Unions are concerned about the number of public contracts going to cheaper foreign workers, arguing apprentice schemes for Norwegians are being undermined. They warned a lack of focus on vocational training would lead to a skills shortage among Norwegians.
“It’s like a football team which gets in foreign players, in favour of using their own talents,” plumber Joakim Gebhardt told newspaper Dagsavisen. “In the short term it can certainly be smart, but in the long run no good comes of it, because they do not devote resources to developing their own talents.”
The plumbers union pointed to a publicly funded renovation of Grefsen school in Oslo, managed by the city council’s education building branch (Undervisningsbygg). When the plumbing subcontractor on the project went bankrupt, the positions were filled by foreign contractors. There were no apprentices on site.
“None of them have Norwegian craft certificates and do not meet the requirements of a training company,” the union wrote to Undervisningsbygg. “This is generally a large problem which in our belief is helping undermine the intention of the apprenticeship clause in the Oslo municipality.” The union argued there was a responsibility to award public projects to companies focusing on training and apprenticeships.
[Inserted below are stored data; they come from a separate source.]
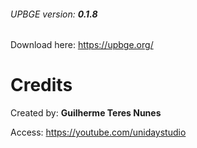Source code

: ###### UPBGE version: **0.1.8**
Download here: https://upbge.org/

# Credits
Created by: **Guilherme Teres Nunes**

Access: https://youtube.com/unidaystudio
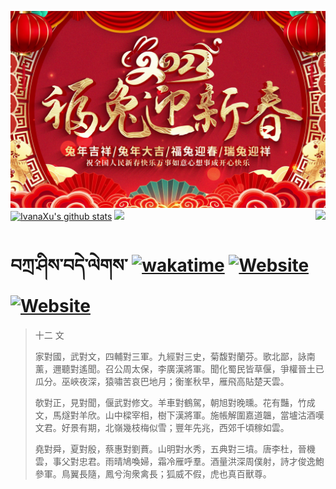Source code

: ![](./Source/5eecf35f693f168adc0bc5ad06da35ad.jpg)[![IvanaXu's github stats](https://github-readme-stats.vercel.app/api?username=IvanaXu&theme=codeSTACKr)](https://github.com/anuraghazra/github-readme-stats)
<img align="right" src="https://github-readme-stats.vercel.app/api/top-langs/?username=IvanaXu&langs_count=8&theme=codeSTACKr" />
<img src="https://github-readme-stats.vercel.app/api/wakatime?username=IvanaXu&layout=compact&langs_count=8&theme=codeSTACKr&custom_title=Programming&nbsp;Times&nbsp;(Since&nbsp;Jul.29.2021)" />
# བཀྲ་ཤིས་བདེ་ལེགས་	[![wakatime](https://wakatime.com/badge/user/5043ee4a-e361-4607-9d47-d557f2005d05.svg)](https://wakatime.com/@5043ee4a-e361-4607-9d47-d557f2005d05)	[![Website](https://img.shields.io/website?label=tianchi&up_color=orange&up_message=IvanaXu&url=https%3A%2F%2Fshields.io)](https://tianchi.aliyun.com/home/science/scienceDetail?userId=1095279182618)	[![Website](https://img.shields.io/website?label=yuque&up_color=green&up_message=IvanaXu&url=https%3A%2F%2Fshields.io)](https://www.yuque.com/ivanaxu)
> 十二 文
> 
> 家對國，武對文，四輔對三軍。九經對三史，菊馥對蘭芬。歌北鄙，詠南薰，邇聽對遙聞。召公周太保，李廣漢將軍。聞化蜀民皆草偃，爭權晉土已瓜分。巫峽夜深，猿嘯苦哀巴地月；衡峯秋早，雁飛高貼楚天雲。
> 
> 欹對正，見對聞，偃武對修文。羊車對鶴駕，朝旭對晚曛。花有豔，竹成文，馬燧對羊欣。山中樑宰相，樹下漢將軍。施帳解圍嘉道韞，當壚沽酒嘆文君。好景有期，北嶺幾枝梅似雪；豐年先兆，西郊千頃稼如雲。
> 
> 堯對舜，夏對殷，蔡惠對劉蕡。山明對水秀，五典對三墳。唐李杜，晉機雲，事父對忠君。雨晴鳩喚婦，霜冷雁呼羣。酒量洪深周僕射，詩才俊逸鮑參軍。鳥翼長隨，鳳兮洵衆禽長；狐威不假，虎也真百獸尊。
>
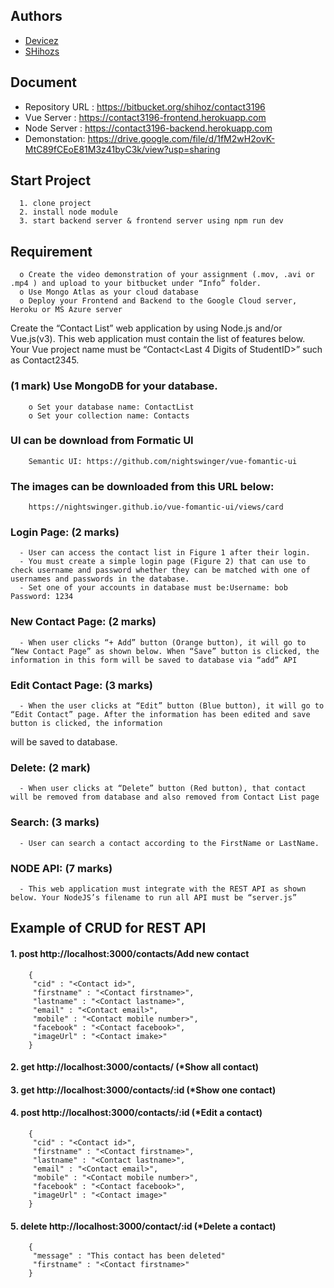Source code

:## Authors
- [Devicez](https://github.com/Devicez)
- [SHihozs](https://github.com/SHihozs)


## Document
- Repository URL : https://bitbucket.org/shihoz/contact3196
- Vue Server : https://contact3196-frontend.herokuapp.com
- Node Server : https://contact3196-backend.herokuapp.com
- Demonstation: https://drive.google.com/file/d/1fM2wH2ovK-MtC89fCEoE81M3z41byC3k/view?usp=sharing

## Start Project
      1. clone project
      2. install node module 
      3. start backend server & frontend server using npm run dev
      
## Requirement
      o Create the video demonstration of your assignment (.mov, .avi or .mp4 ) and upload to your bitbucket under “Info” folder.
      o Use Mongo Atlas as your cloud database
      o Deploy your Frontend and Backend to the Google Cloud server, Heroku or MS Azure server


Create the “Contact List” web application by using Node.js and/or Vue.js(v3). This web application must contain the list of features below. Your Vue project name must be “Contact<Last 4 Digits of StudentID>” such as Contact2345. 

### (1 mark) Use MongoDB for your database.
        o Set your database name: ContactList
        o Set your collection name: Contacts
### UI can be download from Formatic UI
        Semantic UI: https://github.com/nightswinger/vue-fomantic-ui
### The images can be downloaded from this URL below:
        https://nightswinger.github.io/vue-fomantic-ui/views/card
        
### Login Page: (2 marks) 
      - User can access the contact list in Figure 1 after their login.
      - You must create a simple login page (Figure 2) that can use to check username and password whether they can be matched with one of usernames and passwords in the database.
      - Set one of your accounts in database must be:Username: bob Password: 1234

### New Contact Page: (2 marks) 
      - When user clicks “+ Add” button (Orange button), it will go to “New Contact Page” as shown below. When “Save” button is clicked, the information in this form will be saved to database via “add” API
      
### Edit Contact Page: (3 marks) 
      - When the user clicks at “Edit” button (Blue button), it will go to “Edit Contact” page. After the information has been edited and save button is clicked, the information
will be saved to database.

### Delete: (2 mark) 
      - When user clicks at “Delete” button (Red button), that contact will be removed from database and also removed from Contact List page

### Search: (3 marks) 
      - User can search a contact according to the FirstName or LastName.

### NODE API: (7 marks) 
      - This web application must integrate with the REST API as shown below. Your NodeJS’s filename to run all API must be “server.js”
      
## Example of CRUD for REST API

#### 1. post http://localhost:3000/contacts/Add new contact
        {
         "cid" : "<Contact id>",
         "firstname" : "<Contact firstname>",
         "lastname" : "<Contact lastname>",
         "email" : "<Contact email>",
         "mobile" : "<Contact mobile number>",
         "facebook" : "<Contact facebook>",
         "imageUrl" : "<Contact imake>"
        }
        
#### 2. get http://localhost:3000/contacts/  (*Show all contact)
#### 3. get http://localhost:3000/contacts/:id  (*Show one contact)
#### 4. post http://localhost:3000/contacts/:id   (*Edit a contact)
        {
         "cid" : "<Contact id>",
         "firstname" : "<Contact firstname>",
         "lastname" : "<Contact lastname>",
         "email" : "<Contact email>",
         "mobile" : "<Contact mobile number>",
         "facebook" : "<Contact facebook>",
         "imageUrl" : "<Contact image>"
        }
#### 5. delete http://localhost:3000/contact/:id  (*Delete a contact)
        {
         "message" : "This contact has been deleted"
         "firstname" : "<Contact firstname>"
        }

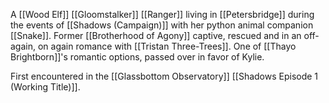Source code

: A [[Wood Elf]] [[Gloomstalker]] [[Ranger]] living in [[Petersbridge]] during the events of [[Shadows (Campaign)]] with her python animal companion [[Snake]]. Former [[Brotherhood of Agony]] captive, rescued and in an off-again, on again romance with [[Tristan Three-Trees]]. One of [[Thayo Brightborn]]'s romantic options, passed over in favor of Kylie. 

First encountered in the [[Glassbottom Observatory]] [[Shadows Episode 1 (Working Title)]].


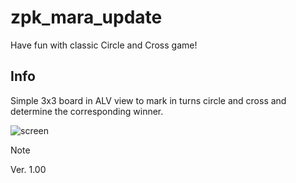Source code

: # zpk_mara_update

Have fun with classic Circle and Cross game! 

## Info
Simple 3x3 board in ALV view to mark in turns circle and cross and determine the corresponding winner. 

![screen]([https://github.com/jacekirlik/z_circle_and_cross/blob/b058cb8b191cf82613d0050a32955bfad21b96dc/screen.png](https://github.com/jacekirlik/zpk_mara_update/blob/e9b8a88830058cab6cfdbb2fa6cdb75d8f74d3e1/screen.gif))

> [!NOTE]
> Ver. 1.00
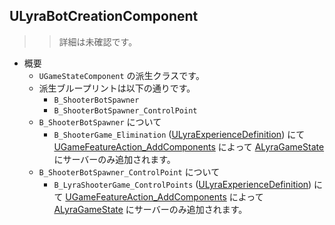 ## ULyraBotCreationComponent

>> 詳細は未確認です。

* 概要
	* `UGameStateComponent` の派生クラスです。
	* 派生ブループリントは以下の通りです。
		* `B_ShooterBotSpawner`
		* `B_ShooterBotSpawner_ControlPoint`
	* `B_ShooterBotSpawner` について
		* `B_ShooterGame_Elimination` ([ULyraExperienceDefinition]) にて [UGameFeatureAction_AddComponents] によって [ALyraGameState] にサーバーのみ追加されます。
	* `B_ShooterBotSpawner_ControlPoint` について
		* `B_LyraShooterGame_ControlPoints` ([ULyraExperienceDefinition]) にて [UGameFeatureAction_AddComponents] によって [ALyraGameState] にサーバーのみ追加されます。



<!--- ページ内のリンク --->

<!--- 自前の画像へのリンク --->

<!--- generated --->
[ULyraExperienceDefinition]: ../../Lyra/Experience/ULyraExperienceDefinition.md#ulyraexperiencedefinition
[ALyraGameState]: ../../Lyra/GameplayFramework/ALyraGameState.md#alyragamestate
[UGameFeatureAction_AddComponents]: ../../UE/GameFeature/UGameFeatureAction_AddComponents.md#ugamefeatureaction_addcomponents
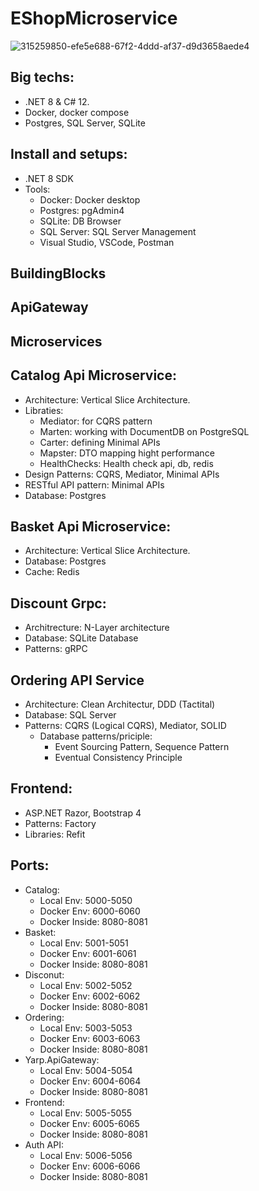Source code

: # EShopMicroservice
![315259850-efe5e688-67f2-4ddd-af37-d9d3658aede4](https://github.com/user-attachments/assets/6c4cc076-802b-4f7f-a08b-5de00a28b596)
## Big techs:
* .NET 8 & C# 12.
* Docker, docker compose
* Postgres, SQL Server, SQLite
## Install and setups:
  * .NET 8 SDK
  * Tools:
    * Docker: Docker desktop
    * Postgres: pgAdmin4
    * SQLite: DB Browser
    * SQL Server: SQL Server Management
    * Visual Studio, VSCode, Postman
## BuildingBlocks
## ApiGateway
## Microservices
   ## Catalog Api Microservice:
   * Architecture: Vertical Slice Architecture.
   * Libraties:
     *  Mediator: for CQRS pattern
     *  Marten: working with DocumentDB on PostgreSQL
     *  Carter: defining Minimal APIs
     *  Mapster: DTO mapping hight performance
     *  HealthChecks: Health check api, db, redis
   * Design Patterns: CQRS, Mediator, Minimal APIs
   * RESTful API pattern: Minimal APIs
   * Database: Postgres
   ## Basket Api Microservice:
   * Architecture: Vertical Slice Architecture.
   * Database: Postgres
   * Cache: Redis
   ## Discount Grpc:
   * Architrecture: N-Layer architecture
   * Database: SQLite Database
   * Patterns: gRPC
   ## Ordering API Service
   * Architecture: Clean Architectur, DDD (Tactital)
   * Database: SQL Server
   * Patterns: CQRS (Logical CQRS), Mediator, SOLID
     * Database patterns/priciple:
       * Event Sourcing Pattern, Sequence Pattern
       * Eventual Consistency Principle
## Frontend:
  * ASP.NET Razor, Bootstrap 4
  * Patterns: Factory
  * Libraries: Refit
## Ports:
* Catalog:
  * Local Env: 5000-5050
  * Docker Env: 6000-6060
  * Docker Inside: 8080-8081
* Basket:
  * Local Env: 5001-5051
  * Docker Env: 6001-6061
  * Docker Inside: 8080-8081
* Disconut:
  * Local Env: 5002-5052
  * Docker Env: 6002-6062
  * Docker Inside: 8080-8081
* Ordering:
  * Local Env: 5003-5053
  * Docker Env: 6003-6063
  * Docker Inside: 8080-8081
* Yarp.ApiGateway:
  * Local Env: 5004-5054
  * Docker Env: 6004-6064
  * Docker Inside: 8080-8081
* Frontend:
  * Local Env: 5005-5055
  * Docker Env: 6005-6065
  * Docker Inside: 8080-8081
* Auth API:
  * Local Env: 5006-5056
  * Docker Env: 6006-6066
  * Docker Inside: 8080-8081
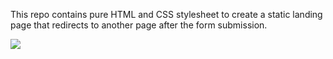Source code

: This repo contains pure HTML and CSS stylesheet to create a static landing page that redirects to another page after the form submission.

![](capstoneGif.gif)
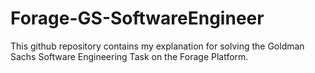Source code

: # Forage-GS-SoftwareEngineer
This github repository contains my explanation for solving the Goldman Sachs Software Engineering Task on the Forage Platform.
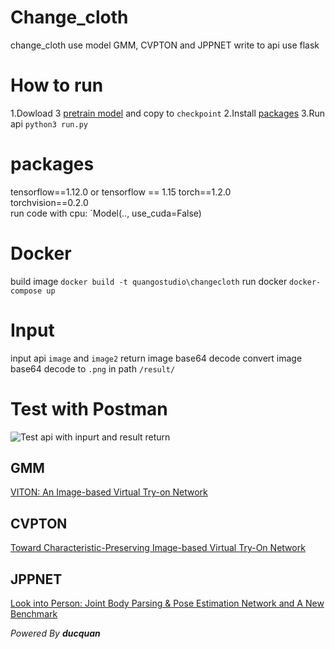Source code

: # Change_cloth
change_cloth use model GMM, CVPTON and JPPNET write to api use flask
# How to run
1.Dowload 3 <a href="https://drive.google.com/file/d/125UtOS4T4RBji8lXtm9WEwD1KcHG4F1g/view">pretrain model</a> and copy to `checkpoint`
2.Install [packages](#packages)
3.Run api `python3 run.py`
# packages
tensorflow==1.12.0 or tensorflow == 1.15
torch==1.2.0  
torchvision==0.2.0  
run code with cpu: `Model(.., use_cuda=False)
# Docker
build image `docker build -t quangostudio\changecloth`
run docker `docker-compose up`
# Input
input api `image` and `image2`
return image base64 decode
convert image base64 decode to `.png` in path `/result/`
# Test with Postman
<img src="" title="Test api with inpurt and result return"> 

## GMM
<a href="https://arxiv.org/abs/1711.08447v1"> VITON: An Image-based Virtual Try-on Network </a>

## CVPTON
<a href="https://arxiv.org/abs/1807.07688"> Toward Characteristic-Preserving Image-based Virtual Try-On Network </a>

## JPPNET
<a href="https://arxiv.org/abs/1804.01984"> Look into Person: Joint Body Parsing & Pose Estimation Network and A New Benchmark </a> 

*Powered By **ducquan***
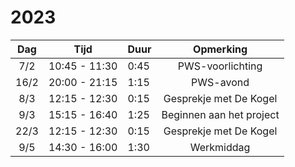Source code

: # 2023

| Dag  |     Tijd      | Duur |        Opmerking         |
|:----:|:-------------:|------|:------------------------:|
| 7/2  | 10:45 - 11:30 | 0:45 |     PWS-voorlichting     |
| 16/2 | 20:00 - 21:15 | 1:15 |        PWS-avond         |
| 8/3  | 12:15 - 12:30 | 0:15 |  Gesprekje met De Kogel  |
| 9/3  | 15:15 - 16:40 | 1:25 | Beginnen aan het project |
| 22/3 | 12:15 - 12:30 | 0:15 |  Gesprekje met De Kogel  |
| 9/5  | 14:30 - 16:00 | 1:30 |        Werkmiddag        |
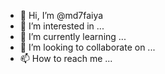 - 👋 Hi, I’m @md7faiya
- 👀 I’m interested in ...
- 🌱 I’m currently learning ...
- 💞️ I’m looking to collaborate on ...
- 📫 How to reach me ...

<!---
md7faiya/md7faiya is a ✨ special ✨ repository because its `README.md` (this file) appears on your GitHub profile.
You can click the Preview link to take a look at your changes.
--->
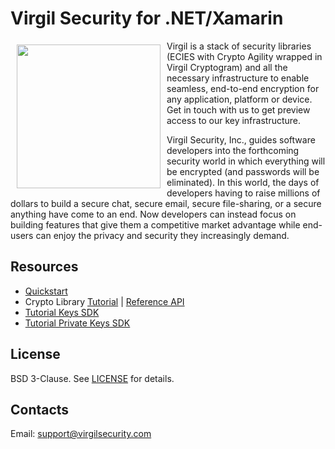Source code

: # Virgil Security for .NET/Xamarin

<a href="https://d3js.org"><img width="230px" src="https://github.com/VirgilSecurity/virgil-net/blob/master/logo.png" align="left" hspace="10" vspace="6"></a>

Virgil is a stack of security libraries (ECIES with Crypto Agility wrapped in Virgil Cryptogram) and all the necessary infrastructure to enable seamless, end-to-end encryption for any application, platform or device. Get in touch with us to get preview access to our key infrastructure.

Virgil Security, Inc., guides software developers into the forthcoming security world in which everything will be encrypted (and passwords will be eliminated). In this world, the days of developers having to raise millions of dollars to build a secure chat, secure email, secure file-sharing, or a secure anything have come to an end. Now developers can instead focus on building features that give them a competitive market advantage while end-users can enjoy the privacy and security they increasingly demand.

## Resources

* [Quickstart](https://github.com/VirgilSecurity/virgil-net/blob/master/Docs/quickstart.md)
* Crypto Library [Tutorial](https://github.com/VirgilSecurity/virgil-net/blob/master/Docs/crypto.md) | [Reference API](https://github.com/VirgilSecurity/virgil-sdk-net/blob/v3-docs/Crypto/Source/Virgil.Crypto.Wrapper/reference-api.md)
* [Tutorial Keys SDK](https://github.com/VirgilSecurity/virgil-net/blob/master/Docs/public-keys.md)
* [Tutorial Private Keys SDK](https://github.com/VirgilSecurity/virgil-net/blob/master/Docs/private-keys.md)

## License
BSD 3-Clause. See [LICENSE](https://github.com/VirgilSecurity/virgil/blob/master/LICENSE) for details.

## Contacts
Email: <support@virgilsecurity.com>

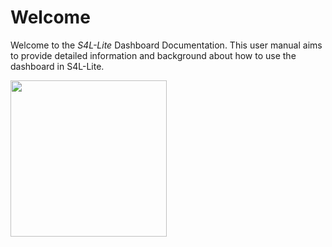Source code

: # Welcome

Welcome to the *S4L-Lite* Dashboard Documentation. This user manual aims to provide detailed information and background about how to use the dashboard in S4L-Lite.

<img src="http://....jpg](https://raw.githubusercontent.com/ZurichMedTech/s4l-assets/main/app/lite/logo/s4llite_zmt-white.svg" width="250" />
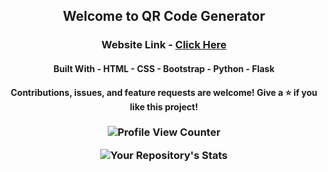<h2 align="center">Welcome to QR Code Generator</h2>


<h3 align="center"> Website Link - <a href="https://qrcode--generator.herokuapp.com" target="_blank">Click Here</a></h3>

<h4 align="center">Built With 
- HTML
- CSS
- Bootstrap
- Python
- Flask</h4>


<h4 align="center">
Contributions, issues, and feature requests are welcome!       Give a ⭐️ if you like this project!</h4>


<h3 align="center">
  
![Profile View Counter](https://komarev.com/ghpvc/?username=aneeshpavan&label=PROFILE+VIEWS&style=for-the-badge)

![Your Repository's Stats](https://github-readme-stats.vercel.app/api?username=aneeshpavan&show_icons=true) 
</h3>
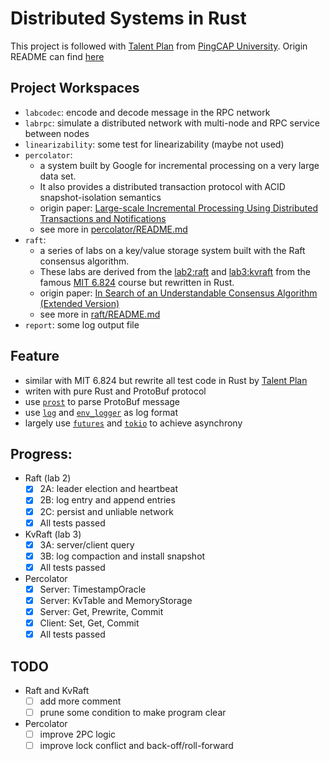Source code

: # Distributed Systems in Rust

This project is followed with [Talent Plan](https://github.com/pingcap/talent-plan) from [PingCAP University](https://university.pingcap.com/). Origin README can find [here](./README.tp.md)

## Project Workspaces

- `labcodec`: encode and decode message in the RPC network
- `labrpc`: simulate a distributed network with multi-node and RPC service between nodes
- `linearizability`: some test for linearizability (maybe not used)
- `percolator`: 
    - a system built by Google for incremental processing on a very large data set.
    - It also provides a distributed transaction protocol with ACID snapshot-isolation semantics
    - origin paper: [Large-scale Incremental Processing Using Distributed Transactions and Notifications](https://storage.googleapis.com/pub-tools-public-publication-data/pdf/36726.pdf)
    - see more in [percolator/README.md](./percolator/README.md)
- `raft`:
    - a series of labs on a key/value storage system built with the Raft consensus algorithm. 
    - These labs are derived from the [lab2:raft](http://nil.csail.mit.edu/6.824/2018/labs/lab-raft.html) and [lab3:kvraft](http://nil.csail.mit.edu/6.824/2018/labs/lab-kvraft.html) from the famous [MIT 6.824](http://nil.csail.mit.edu/6.824/2018/index.html) course but rewritten in Rust.
    - origin paper: [In Search of an Understandable Consensus Algorithm (Extended Version)](https://raft.github.io/raft.pdf)
    - see more in [raft/README.md](./raft/README.md)
- `report`: some log output file

## Feature

- similar with MIT 6.824 but rewrite all test code in Rust by [Talent Plan](https://github.com/pingcap/talent-plan)
- writen with pure Rust and ProtoBuf protocol
- use [`prost`](https://docs.rs/prost/0.7.0/prost/) to parse ProtoBuf message
- use [`log`](https://docs.rs/log/0.4.13/log/) and [`env_logger`](https://docs.rs/env_logger/0.8.2/env_logger/) as log format
- largely use [`futures`](https://docs.rs/futures/0.3.12/futures/) and [`tokio`](https://docs.rs/tokio/1.0.2/tokio/) to achieve asynchrony

## Progress:

- Raft (lab 2)
    - [X] 2A: leader election and heartbeat
    - [X] 2B: log entry and append entries
    - [X] 2C: persist and unliable network
    - [X] All tests passed
- KvRaft (lab 3)
    - [X] 3A: server/client query
    - [X] 3B: log compaction and install snapshot
    - [X] All tests passed
- Percolator
    - [X] Server: TimestampOracle
    - [X] Server: KvTable and MemoryStorage
    - [X] Server: Get, Prewrite, Commit
    - [X] Client: Set, Get, Commit
    - [X] All tests passed

## TODO

- Raft and KvRaft
    - [ ] add more comment
    - [ ] prune some condition to make program clear
- Percolator
    - [ ] improve 2PC logic
    - [ ] improve lock conflict and back-off/roll-forward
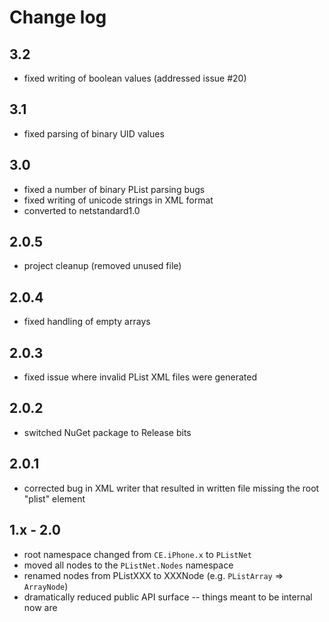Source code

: ﻿# Change log

## 3.2
 - fixed writing of boolean values (addressed issue #20)

## 3.1
 - fixed parsing of binary UID values

## 3.0
 - fixed a number of binary PList parsing bugs
 - fixed writing of unicode strings in XML format
 - converted to netstandard1.0

## 2.0.5
 - project cleanup (removed unused file)

## 2.0.4
 - fixed handling of empty arrays

## 2.0.3
 - fixed issue where invalid PList XML files were generated

## 2.0.2
 - switched NuGet package to Release bits

## 2.0.1
 - corrected bug in XML writer that resulted in written file missing the root "plist" element

## 1.x - 2.0
 - root namespace changed from `CE.iPhone.x` to `PListNet`
 - moved all nodes to the `PListNet.Nodes` namespace
 - renamed nodes from PListXXX to XXXNode (e.g. `PListArray` => `ArrayNode`)
 - dramatically reduced public API surface -- things meant to be internal now are
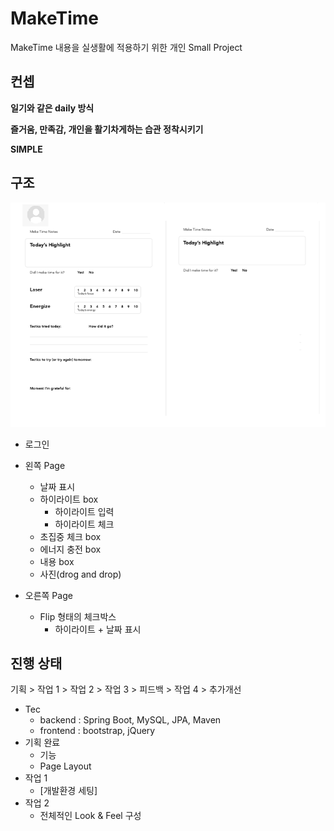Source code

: # MakeTime

MakeTime 내용을 실생활에 적용하기 위한 개인 Small Project

## 컨셉

**일기와 같은 daily 방식**  

**즐거움, 만족감, 개인을 활기차게하는 습관 정착시키기**  

**SIMPLE**

## 구조

![Base 골격](https://github.com/bluewow/makeTime/blob/master/assets/layout.png)

- 로그인
- 왼쪽 Page
	- 날짜 표시
	- 하이라이트 box
		- 하이라이트 입력
		- 하이라이트 체크
	- 초집중 체크 box
	- 에너지 충전 box
	- 내용 box
	- 사진(drog and drop)

- 오른쪽 Page
	- Flip 형태의 체크박스
		- 하이라이트 + 날짜 표시

## 진행 상태

기획 > 작업 1 > 작업 2 > 작업 3 > 피드백 > 작업 4 > 추가개선

- Tec
	- backend : Spring Boot, MySQL, JPA, Maven
	- frontend : bootstrap, jQuery
- 기획 완료
	- 기능
	- Page Layout
- 작업 1 
	- [개발환경 세팅]
- 작업 2
	- 전체적인 Look & Feel 구성

<!--stackedit_data:
eyJoaXN0b3J5IjpbMTc4MDk3OTgzOCwxNTczNjMwMDM4LDE4OD
c3NzYxODEsMTQxMTM4ODE0NCwtMTI0ODAxMDk0OSwyMDg2MTY5
NjEyXX0=
-->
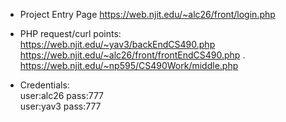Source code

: - Project Entry Page https://web.njit.edu/~alc26/front/login.php

- PHP request/curl points:  
https://web.njit.edu/~yav3/backEndCS490.php  
https://web.njit.edu/~alc26/front/frontEndCS490.php .  
https://web.njit.edu/~np595/CS490Work/middle.php

- Credentials:  
user:alc26 pass:777  
user:yav3 pass:777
The Undervisningsbygg communications director Marit Thorsen said the principal contractor on the Grefsen project, AF, is a firm with apprentices across many trades. She said the apprenticeship clause looks at the apprentices a company has as a whole, as opposed to being project-specific.
“Legally we can set requirements for apprentices in the contracts, but the procurement rules have other basic provisions, which among other things prevents discrimination between contractors,” Thorsen said. She stressed that Oslo is now introducing stricter control to make sure the apprenticeship requirements are followed, with the possibility of sanctions for companies that don’t comply.